___ Record extracts ___

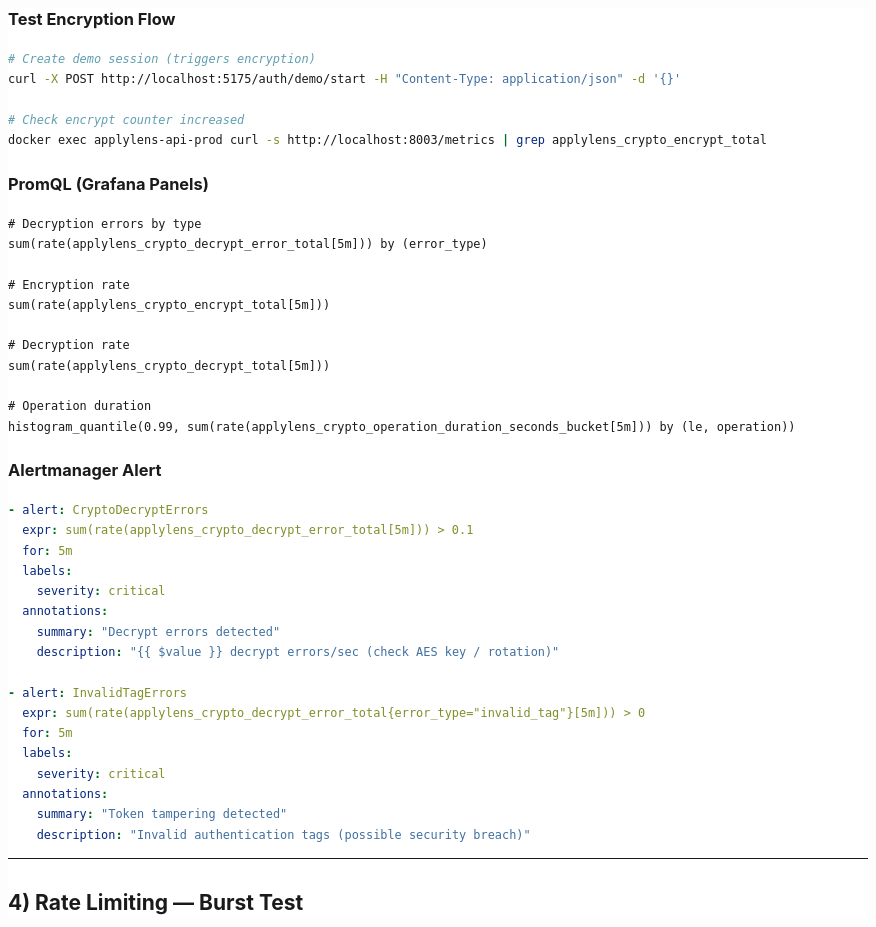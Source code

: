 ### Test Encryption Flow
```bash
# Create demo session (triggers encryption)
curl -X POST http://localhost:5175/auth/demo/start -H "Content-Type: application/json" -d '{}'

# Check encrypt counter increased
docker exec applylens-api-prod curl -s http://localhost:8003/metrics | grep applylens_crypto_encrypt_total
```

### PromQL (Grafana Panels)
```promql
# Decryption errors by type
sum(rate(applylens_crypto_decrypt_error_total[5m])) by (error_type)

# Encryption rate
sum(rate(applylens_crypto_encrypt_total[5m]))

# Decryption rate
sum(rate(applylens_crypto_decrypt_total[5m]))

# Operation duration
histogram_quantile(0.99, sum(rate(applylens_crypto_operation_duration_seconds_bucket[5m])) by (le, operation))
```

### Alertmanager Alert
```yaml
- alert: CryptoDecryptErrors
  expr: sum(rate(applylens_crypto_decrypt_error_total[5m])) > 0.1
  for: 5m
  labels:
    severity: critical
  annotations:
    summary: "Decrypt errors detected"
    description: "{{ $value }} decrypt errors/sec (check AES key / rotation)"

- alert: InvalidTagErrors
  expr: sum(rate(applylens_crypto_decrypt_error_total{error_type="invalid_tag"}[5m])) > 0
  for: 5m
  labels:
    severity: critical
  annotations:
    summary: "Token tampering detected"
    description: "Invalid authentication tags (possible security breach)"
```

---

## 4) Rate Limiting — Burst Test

___

# Exercise aim:
Give the data again exactly, without pictures.

# Your solution:
Source code

: ### Test Encryption Flow
```bash
# Create demo session (triggers encryption)
curl -X POST http://localhost:5175/auth/demo/start -H "Content-Type: application/json" -d '{}'

# Check encrypt counter increased
docker exec applylens-api-prod curl -s http://localhost:8003/metrics | grep applylens_crypto_encrypt_total
```

### PromQL (Grafana Panels)
```promql
# Decryption errors by type
sum(rate(applylens_crypto_decrypt_error_total[5m])) by (error_type)

# Encryption rate
sum(rate(applylens_crypto_encrypt_total[5m]))

# Decryption rate
sum(rate(applylens_crypto_decrypt_total[5m]))

# Operation duration
histogram_quantile(0.99, sum(rate(applylens_crypto_operation_duration_seconds_bucket[5m])) by (le, operation))
```

### Alertmanager Alert
```yaml
- alert: CryptoDecryptErrors
  expr: sum(rate(applylens_crypto_decrypt_error_total[5m])) > 0.1
  for: 5m
  labels:
    severity: critical
  annotations:
    summary: "Decrypt errors detected"
    description: "{{ $value }} decrypt errors/sec (check AES key / rotation)"

- alert: InvalidTagErrors
  expr: sum(rate(applylens_crypto_decrypt_error_total{error_type="invalid_tag"}[5m])) > 0
  for: 5m
  labels:
    severity: critical
  annotations:
    summary: "Token tampering detected"
    description: "Invalid authentication tags (possible security breach)"
```

---

## 4) Rate Limiting — Burst Test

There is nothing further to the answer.